The core idea behind this project is to develop and study a novel parallel architecture that is geared for harnessing the difficult, irregular parallelism present in many applications. Successful completion of this project will be a significant step towards prototyping a parallel hardware system that serves applications in such diverse fields as hardware/software verification, automated reasoning, and more generally, computer security.
Parallel processing of an application that has irregular parallelism such as satisfiability (SAT) solvers (where distributions of work and data defy pre-runtime characterization) is an extremely challenging task. This project attacks this grand challenge on multiple fronts—algorithms and data structures, parallel programming, and hardware architecture.
While the software development part will rewrite applications using irregular threads and nested spawns, the novel hardware framework will use two different components to target different types of parallelism: (1) a sophisticated general-purpose processor that exploits instruction-level parallelism and (2) an integrated parallel processing accelerator that exploits irregular parallelism by providing mechanisms for low-overhead thread spawning and nested thread spawning. While inherently serial portions of the application will run on the general-purpose processor, the parallel portions of the application will run on the accelerator.

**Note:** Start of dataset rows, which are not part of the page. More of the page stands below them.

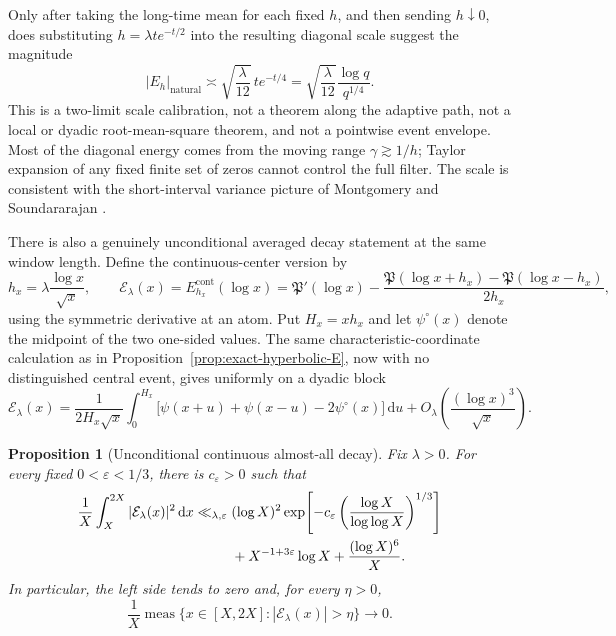 \documentclass[11pt,a4paper]{article}
\numberwithin{equation}{section}
\newtheorem{proposition}[theorem]{Proposition}
\theoremstyle{definition}
\newcommand{\dd}{\,\mathrm{d}}
\begin{document}
Only after taking the long-time mean for each fixed \(h\), and then sending
\(h\downarrow0\), does substituting \(h=\lambda t e^{-t/2}\) into the
resulting diagonal scale suggest the magnitude
\begin{equation}\label{eq:Eh-natural-adaptive-scale}
 |E_h|_{\mathrm{natural}}
 \asymp\sqrt{\frac\lambda{12}}\,t e^{-t/4}
 =\sqrt{\frac\lambda{12}}\frac{\log q}{q^{1/4}}.
\end{equation}
This is a two-limit scale calibration, not a theorem along the adaptive path,
not a local or dyadic root-mean-square theorem, and not a pointwise event
envelope.  Most of the diagonal energy comes from the moving range
\(\gamma\gtrsim1/h\); Taylor expansion of any fixed finite set of zeros
cannot control the full filter.  The scale is consistent with the
short-interval variance picture of Montgomery and Soundararajan
\cite{MontgomerySound2004}.

There is also a genuinely unconditional averaged decay statement at the
same window length.  Define the continuous-center version by
\begin{equation}\label{eq:continuous-adaptive-E}
 h_x=\lambda\frac{\log x}{\sqrt x},
 \qquad
 \mathcal E_\lambda(x)=E^{\mathrm{cont}}_{h_x}(\log x)
 =\mathfrak P'(\log x)
 -\frac{\mathfrak P(\log x+h_x)-\mathfrak P(\log x-h_x)}{2h_x},
\end{equation}
using the symmetric derivative at an atom.  Put \(H_x=xh_x\) and let
\(\psi^\circ(x)\) denote the midpoint of the two one-sided values.  The same
characteristic-coordinate calculation as in
Proposition~\ref{prop:exact-hyperbolic-E}, now with no distinguished central
event, gives uniformly on a dyadic block
\begin{equation}\label{eq:continuous-prime-side-transfer}
 \mathcal E_\lambda(x)
 =\frac{1}{2H_x\sqrt x}\int_0^{H_x}
 \bigl[\psi(x+u)+\psi(x-u)-2\psi^\circ(x)\bigr]\dd u
 +O_\lambda\!\left(\frac{(\log x)^3}{\sqrt x}\right).
\end{equation}

\begin{proposition}[Unconditional continuous almost-all decay]
\label{prop:almost-all-E-decay}
Fix \(\lambda>0\).  For every fixed \(0<\varepsilon<1/3\), there is
\(c_\varepsilon>0\) such that
\begin{align}
 \frac1X\int_X^{2X}|\mathcal E_\lambda(x)|^2\dd x
 \ll_{\lambda,\varepsilon}{}&
 (\log X)^2
 \exp\!\left[-c_\varepsilon
 \left(\frac{\log X}{\log\log X}\right)^{1/3}\right]
 \notag\\
 &+X^{-1+3\varepsilon}\log X
 +\frac{(\log X)^6}{X}.
 \label{eq:almost-all-E-L2}
\end{align}
In particular, the left side tends to zero and, for every \(\eta>0\),
\begin{equation}\label{eq:almost-all-E-measure}
 \frac1X\operatorname{meas}\{x\in[X,2X]:
 |\mathcal E_\lambda(x)|>\eta\}\longrightarrow0.
\end{equation}
\end{proposition}
\end{document}
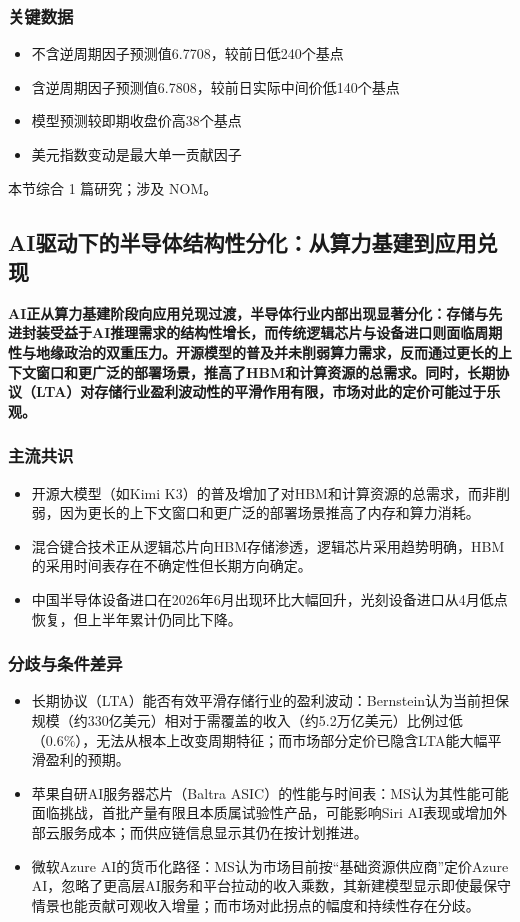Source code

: \documentclass[11pt]{ctexart}
\begin{document}
\subsubsection*{关键数据}
\begin{itemize}
  \item 不含逆周期因子预测值6.7708，较前日低240个基点
  \item 含逆周期因子预测值6.7808，较前日实际中间价低140个基点
  \item 模型预测较即期收盘价高38个基点
  \item 美元指数变动是最大单一贡献因子
\end{itemize}
{\small\color{refgray}本节综合 1 篇研究；涉及 NOM。}
\newpage
\subsection{AI驱动下的半导体结构性分化：从算力基建到应用兑现}
\textbf{AI正从算力基建阶段向应用兑现过渡，半导体行业内部出现显著分化：存储与先进封装受益于AI推理需求的结构性增长，而传统逻辑芯片与设备进口则面临周期性与地缘政治的双重压力。开源模型的普及并未削弱算力需求，反而通过更长的上下文窗口和更广泛的部署场景，推高了HBM和计算资源的总需求。同时，长期协议（LTA）对存储行业盈利波动性的平滑作用有限，市场对此的定价可能过于乐观。}
\subsubsection*{主流共识}
\begin{itemize}
  \item 开源大模型（如Kimi K3）的普及增加了对HBM和计算资源的总需求，而非削弱，因为更长的上下文窗口和更广泛的部署场景推高了内存和算力消耗。
  \item 混合键合技术正从逻辑芯片向HBM存储渗透，逻辑芯片采用趋势明确，HBM的采用时间表存在不确定性但长期方向确定。
  \item 中国半导体设备进口在2026年6月出现环比大幅回升，光刻设备进口从4月低点恢复，但上半年累计仍同比下降。
\end{itemize}
\subsubsection*{分歧与条件差异}
\begin{itemize}
  \item 长期协议（LTA）能否有效平滑存储行业的盈利波动：Bernstein认为当前担保规模（约330亿美元）相对于需覆盖的收入（约5.2万亿美元）比例过低（0.6\%），无法从根本上改变周期特征；而市场部分定价已隐含LTA能大幅平滑盈利的预期。
  \item 苹果自研AI服务器芯片（Baltra ASIC）的性能与时间表：MS认为其性能可能面临挑战，首批产量有限且本质属试验性产品，可能影响Siri AI表现或增加外部云服务成本；而供应链信息显示其仍在按计划推进。
  \item 微软Azure AI的货币化路径：MS认为市场目前按“基础资源供应商”定价Azure AI，忽略了更高层AI服务和平台拉动的收入乘数，其新建模型显示即使最保守情景也能贡献可观收入增量；而市场对此拐点的幅度和持续性存在分歧。
\end{itemize}
\end{document}
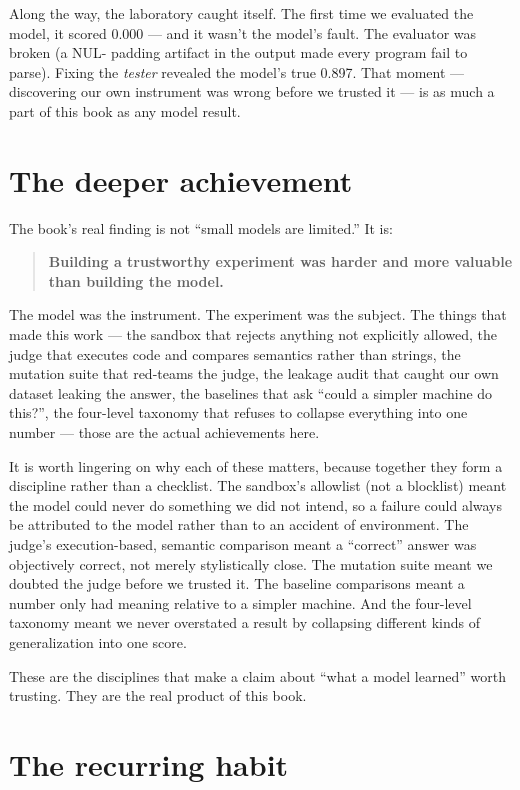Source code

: Along the way, the laboratory caught itself. The first time we evaluated
the model, it scored 0.000 --- and it wasn't the model's fault. The
evaluator was broken (a NUL- padding artifact in the output made every
program fail to parse). Fixing the \emph{ tester} revealed the model's
true 0.897. That moment --- discovering our own instrument was wrong
before we trusted it --- is as much a part of this book as any model
result.

\section{The deeper achievement}\label{the-deeper-achievement}

The book's real finding is not ``small models are limited.'' It is:

\begin{quote}
\textbf{Building a trustworthy experiment was harder and more valuable
than building the model.}
\end{quote}

The model was the instrument. The experiment was the subject. The things
that made this work --- the sandbox that rejects anything not explicitly
allowed, the judge that executes code and compares semantics rather than
strings, the mutation suite that red-teams the judge, the leakage audit
that caught our own dataset leaking the answer, the baselines that ask
``could a simpler machine do this?'', the four-level taxonomy that
refuses to collapse everything into one number --- those are the actual
achievements here.

It is worth lingering on why each of these matters, because together
they form a discipline rather than a checklist. The sandbox's allowlist
(not a blocklist) meant the model could never do something we did not
intend, so a failure could always be attributed to the model rather than
to an accident of environment. The judge's execution-based, semantic
comparison meant a ``correct'' answer was objectively correct, not
merely stylistically close. The mutation suite meant we doubted the
judge before we trusted it. The baseline comparisons meant a number only
had meaning relative to a simpler machine. And the four-level taxonomy
meant we never overstated a result by collapsing different kinds of
generalization into one score.

These are the disciplines that make a claim about ``what a model
learned'' worth trusting. They are the real product of this book.

\section{The recurring habit}\label{the-recurring-habit}

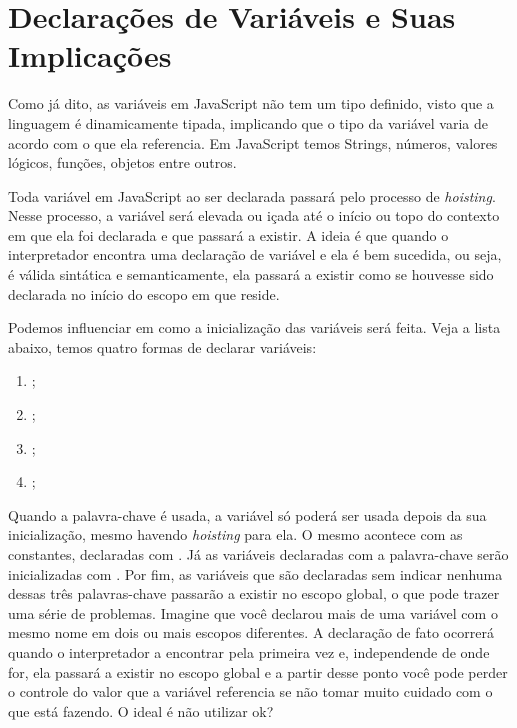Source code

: \section{Declarações de Variáveis e Suas Implicações}

Como já dito, as variáveis em JavaScript não tem um tipo definido, visto que a linguagem é dinamicamente tipada, implicando que o tipo da variável varia de acordo com o que ela referencia. Em JavaScript temos Strings, números, valores lógicos, funções, objetos entre outros.

Toda variável em JavaScript ao ser declarada passará pelo processo de \textit{hoisting}. Nesse processo, a variável será elevada ou içada até o início ou topo do contexto em que ela foi declarada e que passará a existir. A ideia é que quando o interpretador encontra uma declaração de variável e ela é bem sucedida, ou seja, é válida sintática e semanticamente, ela passará a existir como se houvesse sido declarada no início do escopo em que reside.

Podemos influenciar em como a inicialização das variáveis será feita. Veja a lista abaixo, temos quatro formas de declarar variáveis:

\begin{enumerate}
    \item {};
    \item {};
    \item {};
    \item {};
\end{enumerate}

Quando a palavra-chave  é usada, a variável só poderá ser usada depois da sua inicialização, mesmo havendo \textit{hoisting} para ela. O mesmo acontece com as constantes, declaradas com . Já as variáveis declaradas com a palavra-chave  serão inicializadas com . Por fim, as variáveis que são declaradas sem indicar nenhuma dessas três palavras-chave passarão a existir no escopo global, o que pode trazer uma série de problemas. Imagine que você declarou mais de uma variável com o mesmo nome em dois ou mais escopos diferentes. A declaração de fato ocorrerá quando o interpretador a encontrar pela primeira vez e, independende de onde for, ela passará a existir no escopo global e a partir desse ponto você pode perder o controle do valor que a variável referencia se não tomar muito cuidado com o que está fazendo. O ideal é não utilizar ok?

An integrated accelerator that supports low-overhead nested spawning of threads will be designed and evaluated. Specifically, microarchitectural modeling and cycle-accurate simulation will be used to evaluate performance scaling for SAT solvers, a core routine that does the computational heavy lifting in a vast majority of automated reasoning technologies.
Preliminary assessments of system-level integration of the processor and the accelerator with a low-latency, high-bandwidth memory system will be conducted.
This award reflects NSF's statutory mission and has been deemed worthy of support through evaluation using the Foundation's intellectual merit and broader impacts review criteria.